The copy on the left has just come into the library as part of a large donation of rolls. To protect rolled maps from damage they were often attached to a linen backing and then varnished, hence the frayed and stained appearance of the map. It is now hard to see too much detail on the map compared to its cleaner cousin.

This map has also had additional strips added to the sides and top, with the new title (at top of this blog) and then text on either side about the continent.

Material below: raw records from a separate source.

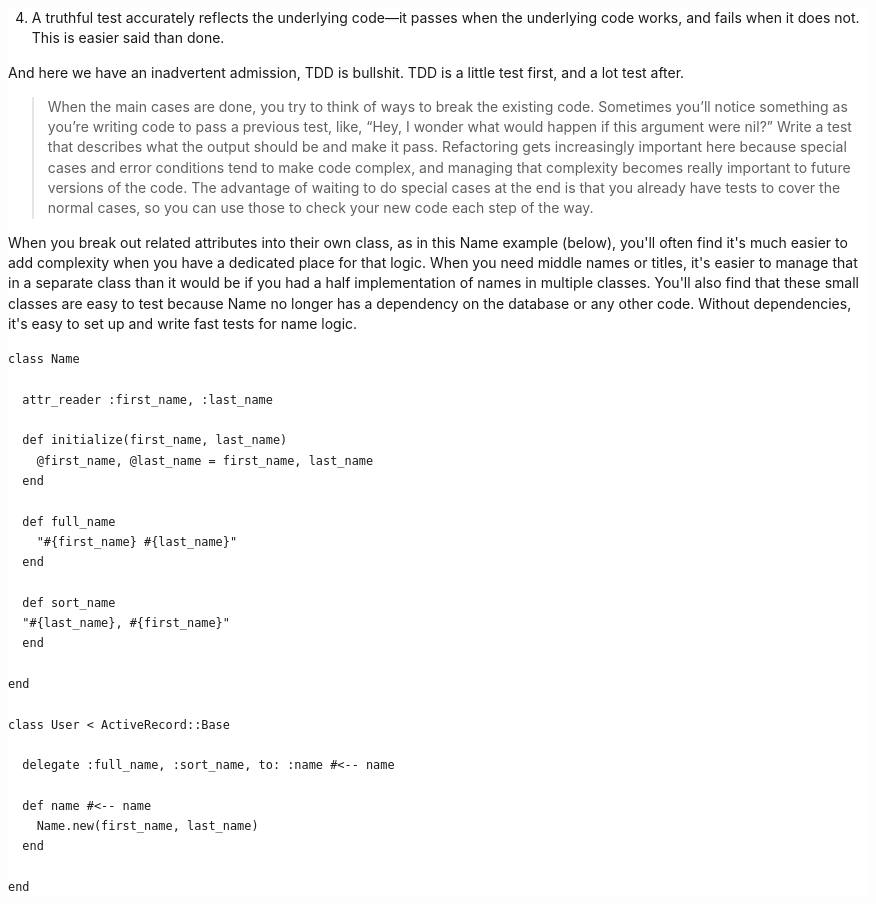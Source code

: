 4. A truthful test accurately reflects the underlying code—it passes when the
   underlying code works, and fails when it does not. This is easier said than
   done.


And here we have an inadvertent admission, TDD is bullshit.  TDD is a little
test first, and a lot test after.

> When the main cases are done, you try to think of ways to break the existing
> code. Sometimes you’ll notice something as you’re writing code to pass a
> previous test, like, “Hey, I wonder what would happen if this argument were
> nil?” Write a test that describes what the output should be and make it pass.
> Refactoring gets increasingly important here because special cases and error
> conditions tend to make code complex, and managing that complexity becomes
> really important to future versions of the code. The advantage of waiting to
> do special cases at the end is that you already have tests to cover the
> normal cases, so you can use those to check your new code each step of the
> way.






When you break out related attributes into their own class, as in this Name
example (below), you'll often find it's much easier to add complexity when you have a
dedicated place for that logic. When you need middle names or titles, it's
easier to manage that in a separate class than it would be if you had a half
implementation of names in multiple classes.  You'll also find that these small
classes are easy to test because Name no longer has a dependency on the
database or any other code. Without dependencies, it's easy to set up and write
fast tests for name logic.

    class Name

      attr_reader :first_name, :last_name

      def initialize(first_name, last_name)
        @first_name, @last_name = first_name, last_name
      end

      def full_name
        "#{first_name} #{last_name}"
      end

      def sort_name
      "#{last_name}, #{first_name}"
      end

    end

    class User < ActiveRecord::Base

      delegate :full_name, :sort_name, to: :name #<-- name

      def name #<-- name
        Name.new(first_name, last_name)
      end

    end
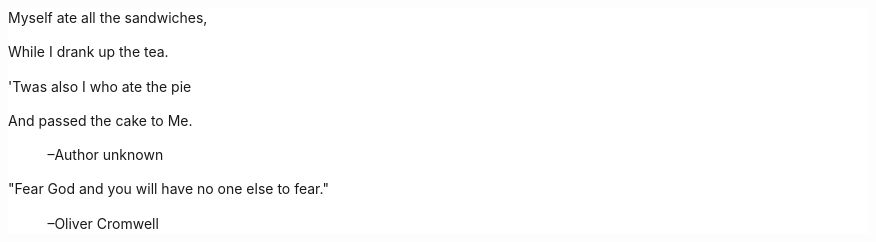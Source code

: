 Myself ate all the sandwiches,  

While I drank up the tea.  

'Twas also I who ate the pie  

And passed the cake to Me.  

          –Author unknown


"Fear God and you will have no one else to fear."  

          –Oliver Cromwell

The map has a beautiful cartouche, which as well as giving title and printing details also gives

an idea of a European viewpoint of South America, with an Amazonian warrior, decapitated head and cannibal feasts in the background. The warrior is a common symbol of America and is always shown with a bow and arrow and a crocodile.  Just above is a  representation of a Penguin, with descriptive text stating ‘In this icy sea there are many animals which are half fish, half fowl. They have a neck like a swan which they often thrust above water for air, the rest is allways under water’. To the right of the penguin is the inscription ‘ Here Cap. Halley found the sea full of ice’.  In 1699 Edmund Halley, astronomer and mathematician,  sailed on the Paramore across the Atlantic to carry on experiments on mapping the magnetic currents and flows of the World as well as mapping the Southern Hemisphere constellations and stars. On his return to England in 1700 he published the first magnetic declination chart of the World and then in 1703 he was appointed Savilian Professor of geometry at Oxford University. The map, made by John Senex, is dedicated to Halley. Senex was a prolific publisher of maps and atlases and was at one time cartographer to Queen Anne. He was elected to the Royal Society in 1728 and when he died in 1740 his wife Mary continued his work.

The Atlantic has been overly blessed with places that either never existed or have changed names completely. Pepys Island is one of the more celebrated of the ‘phantom islands’ of the Atlantic. Pirates in 1684 sailed close to the Sebald de Weerts Islands and marked this in the ships journal. Later this was heavily rewritten and published by someone keen to gain the favour of the Secretary of the Navy, Samuel Pepys, and named a new island after Pepys despite the original journal stating the island was part of the de Weerts group.  Pepys Island went on to feature in numerous maps up until the mid-1800s.  The Sebald de Weerts islands are now known as the Jason Islands. Just as strange is the naming of the southern part of the Atlantic as the Ethiopic Ocean, a name which dates back to classical times when most of Africa south and west of Egypt was called Aethiopia.

South America corrected from the observations comunicated to the Royal Society’s of London & Paris… by John Senex, 1710. Allen 15a.